I didn’t like the idea of autonomous zones, either. However, when I thought about needing another vehicle that the ISA didn’t know about, I felt psychic magnetism pulling me toward that glen.
I said, “What’s the worst that could happen—that maybe this Beebs dude turns out to be a cannibal, and a trapdoor on his front stoop drops us into a cellar, and in the cellar there’s a stew pot and the sucked-clean bones of fifty freedom lovers who inquired about the availability of their unique bliss? I’m up for that.”
Bridget pinched my cheek. “You’re so totally my kind of guy.”
“Well, in fact it could be something worse than a cannibal,” Panthea said. “Not that I’ve foreseen anything bad. I’m just sayin’。”
Sparky said, “So how much money might you need, sweetheart?”
Bridget thought for a moment. “Let’s try to get it done for less than fifty thousand.”

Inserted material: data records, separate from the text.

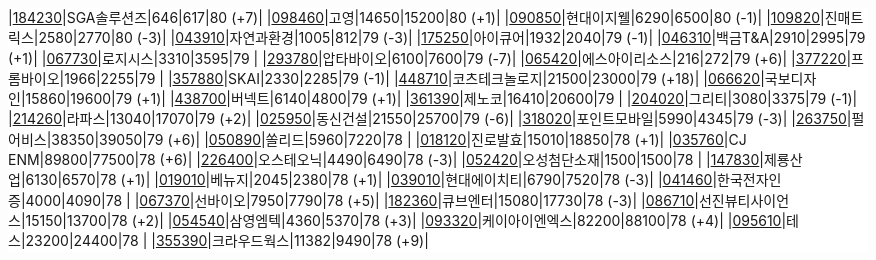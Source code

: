 |[184230](https://finance.daum.net/quotes/A184230)|SGA솔루션즈|646|617|80 (+7)|
|[098460](https://finance.daum.net/quotes/A098460)|고영|14650|15200|80 (+1)|
|[090850](https://finance.daum.net/quotes/A090850)|현대이지웰|6290|6500|80 (-1)|
|[109820](https://finance.daum.net/quotes/A109820)|진매트릭스|2580|2770|80 (-3)|
|[043910](https://finance.daum.net/quotes/A043910)|자연과환경|1005|812|79 (-3)|
|[175250](https://finance.daum.net/quotes/A175250)|아이큐어|1932|2040|79 (-1)|
|[046310](https://finance.daum.net/quotes/A046310)|백금T&A|2910|2995|79 (+1)|
|[067730](https://finance.daum.net/quotes/A067730)|로지시스|3310|3595|79 |
|[293780](https://finance.daum.net/quotes/A293780)|압타바이오|6100|7600|79 (-7)|
|[065420](https://finance.daum.net/quotes/A065420)|에스아이리소스|216|272|79 (+6)|
|[377220](https://finance.daum.net/quotes/A377220)|프롬바이오|1966|2255|79 |
|[357880](https://finance.daum.net/quotes/A357880)|SKAI|2330|2285|79 (-1)|
|[448710](https://finance.daum.net/quotes/A448710)|코츠테크놀로지|21500|23000|79 (+18)|
|[066620](https://finance.daum.net/quotes/A066620)|국보디자인|15860|19600|79 (+1)|
|[438700](https://finance.daum.net/quotes/A438700)|버넥트|6140|4800|79 (+1)|
|[361390](https://finance.daum.net/quotes/A361390)|제노코|16410|20600|79 |
|[204020](https://finance.daum.net/quotes/A204020)|그리티|3080|3375|79 (-1)|
|[214260](https://finance.daum.net/quotes/A214260)|라파스|13040|17070|79 (+2)|
|[025950](https://finance.daum.net/quotes/A025950)|동신건설|21550|25700|79 (-6)|
|[318020](https://finance.daum.net/quotes/A318020)|포인트모바일|5990|4345|79 (-3)|
|[263750](https://finance.daum.net/quotes/A263750)|펄어비스|38350|39050|79 (+6)|
|[050890](https://finance.daum.net/quotes/A050890)|쏠리드|5960|7220|78 |
|[018120](https://finance.daum.net/quotes/A018120)|진로발효|15010|18850|78 (+1)|
|[035760](https://finance.daum.net/quotes/A035760)|CJ ENM|89800|77500|78 (+6)|
|[226400](https://finance.daum.net/quotes/A226400)|오스테오닉|4490|6490|78 (-3)|
|[052420](https://finance.daum.net/quotes/A052420)|오성첨단소재|1500|1500|78 |
|[147830](https://finance.daum.net/quotes/A147830)|제룡산업|6130|6570|78 (+1)|
|[019010](https://finance.daum.net/quotes/A019010)|베뉴지|2045|2380|78 (+1)|
|[039010](https://finance.daum.net/quotes/A039010)|현대에이치티|6790|7520|78 (-3)|
|[041460](https://finance.daum.net/quotes/A041460)|한국전자인증|4000|4090|78 |
|[067370](https://finance.daum.net/quotes/A067370)|선바이오|7950|7790|78 (+5)|
|[182360](https://finance.daum.net/quotes/A182360)|큐브엔터|15080|17730|78 (-3)|
|[086710](https://finance.daum.net/quotes/A086710)|선진뷰티사이언스|15150|13700|78 (+2)|
|[054540](https://finance.daum.net/quotes/A054540)|삼영엠텍|4360|5370|78 (+3)|
|[093320](https://finance.daum.net/quotes/A093320)|케이아이엔엑스|82200|88100|78 (+4)|
|[095610](https://finance.daum.net/quotes/A095610)|테스|23200|24400|78 |
|[355390](https://finance.daum.net/quotes/A355390)|크라우드웍스|11382|9490|78 (+9)|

The duffel bag that contained the remaining hundred and ninety thousand dollars of drug-gang money was on the floor under Sparky’s feet. At the motel in Tucson, when Bridget and I had been off to coffee and cakes with Butch and Cressida Hammer, Sparky had finished counting the loot and had packaged it in five-thousand-dollar rolls held together with rubber bands.
As he began to withdraw ten of those rolls from the bag, he said, “Okay, let’s go.”

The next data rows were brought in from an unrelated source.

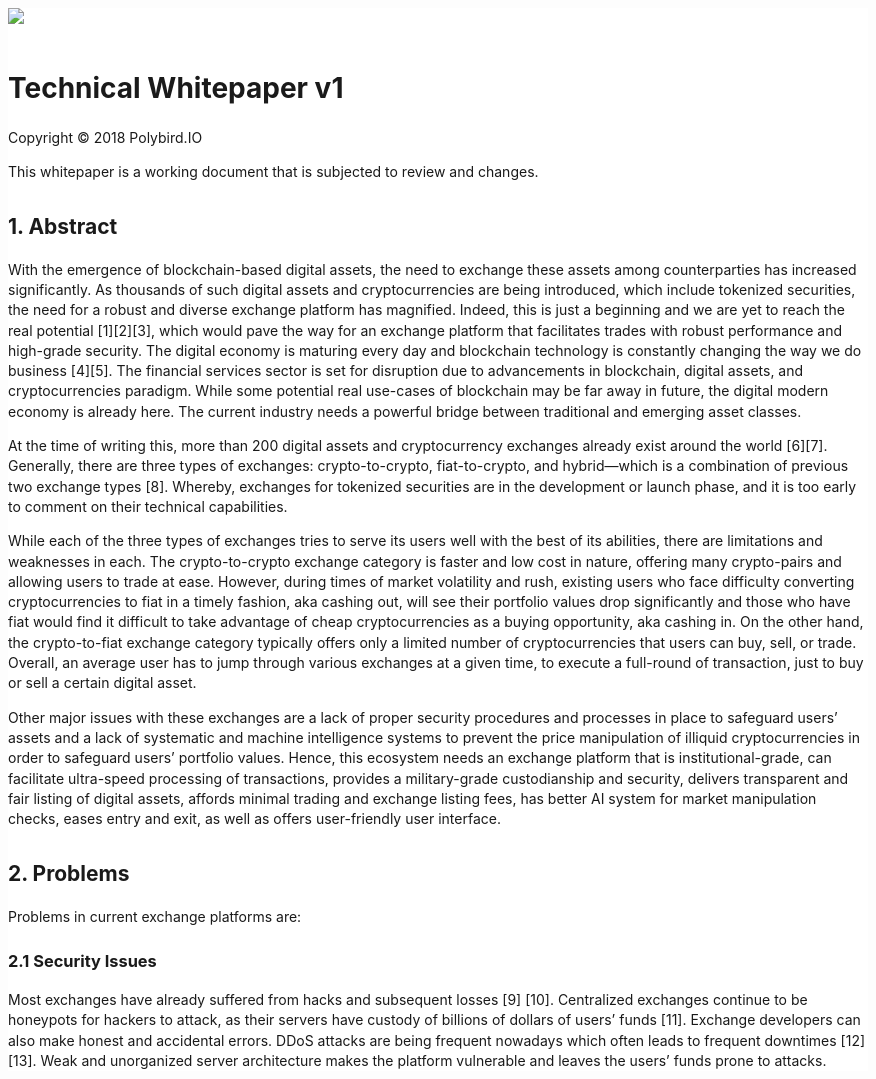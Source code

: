 <img src="https://i.imgur.com/XzW0oFR.png"  />

# Technical Whitepaper v1

Copyright © 2018 Polybird.IO

This whitepaper is a working document that is subjected to review and changes.

## 1. Abstract
With the emergence of blockchain-based digital assets, the need to exchange these assets among counterparties has increased significantly. As thousands of such digital assets and cryptocurrencies are being introduced, which include tokenized securities, the need for a robust and diverse exchange platform has magnified. Indeed, this is just a beginning and we are yet to reach the real potential [1][2][3], which would pave the way for an exchange platform that facilitates trades with robust performance and high-grade security. The digital economy is maturing every day and blockchain technology is constantly changing the way we do business [4][5]. The financial services sector is set for disruption due to advancements in blockchain, digital assets, and cryptocurrencies paradigm. While some potential real use-cases of blockchain may be far away in future, the digital modern economy is already here. The current industry needs a powerful bridge between traditional and emerging asset classes. 

At the time of writing this, more than 200 digital assets and cryptocurrency exchanges already exist around the world [6][7]. Generally, there are three types of exchanges: crypto-to-crypto, fiat-to-crypto, and hybrid—which is a combination of previous two exchange types [8]. Whereby, exchanges for tokenized securities are in the development or launch phase, and it is too early to comment on their technical capabilities. 

While each of the three types of exchanges tries to serve its users well with the best of its abilities, there are limitations and weaknesses in each. The crypto-to-crypto exchange category is faster and low cost in nature, offering many crypto-pairs and allowing users to trade at ease. However, during times of market volatility and rush, existing users who face difficulty converting cryptocurrencies to fiat in a timely fashion, aka cashing out, will see their portfolio values drop significantly and those who have fiat would find it difficult to take advantage of cheap cryptocurrencies as a buying opportunity, aka cashing in. On the other hand, the crypto-to-fiat exchange category typically offers only a limited number of cryptocurrencies that users can buy, sell, or trade. Overall, an average user has to jump through various exchanges at a given time, to execute a full-round of transaction, just to buy or sell a certain digital asset. 

Other major issues with these exchanges are a lack of proper security procedures and processes in place to safeguard users’ assets and a lack of systematic and machine intelligence systems to prevent the price manipulation of illiquid cryptocurrencies in order to safeguard users’ portfolio values. Hence, this ecosystem needs an exchange platform that is institutional-grade, can facilitate ultra-speed processing of transactions, provides a military-grade custodianship and security, delivers transparent and fair listing of digital assets, affords minimal trading and exchange listing fees, has better AI system for market manipulation checks, eases entry and exit, as well as offers user-friendly user interface. 

## 2. Problems 
Problems in current exchange platforms are:

### 2.1 Security Issues
Most exchanges have already suffered from hacks and subsequent losses [9] [10]. Centralized exchanges continue to be honeypots for hackers to attack, as their servers have custody of billions of dollars of users’ funds [11]. Exchange developers can also make honest and accidental errors. DDoS attacks are being frequent nowadays which often leads to frequent downtimes [12] [13]. Weak and unorganized server architecture makes the platform vulnerable and leaves the users’ funds prone to attacks.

“I’m not driving down there,” Bridget said. “I don’t think that would be wise. We need to do a little reconnaissance on foot, be sure just how autonomous this autonomous zone is, how many citizens of Beebs’s America there might be.”
“Makes sense,” Sparky said.
“You should stay here to look after Panthea,” Bridget said.
“No, no. I can look out for myself,” the seer insisted.
Bridget shook her head. “Three of us going down there in the dead of night, we’re liable to unnerve Mr. Beebs.”
“First, it’s not the dead of night,” her grandfather said. “It’s not even ten o’clock. Second, just the two of you going down there, you’re more likely to end up in a stew pot.”
Bridget was having none of it. “It’s best for you to stay here behind the wheel, the engine running, just in case we have to make a quick exit. We can’t risk having this vehicle taken from us until we have another.”
At first answering her argument with silence, Sparky finally said, “What’s this about? Why don’t you want me going down there?”
He didn’t know she’d had a presentiment that one of us would die or that she was afraid it would be him because he would become too protective of her.
“All right, Grandpa, it’s just this. You look tough and ready to kick ass. You look like what you once were, full of righteous authority, a cop’s cop, a soldier’s soldier, and the very something that we don’t talk about. You look like all of that, and sometimes, with someone fragile like Hakeem Kaspar, you scare them when scaring them isn’t what we need to do.”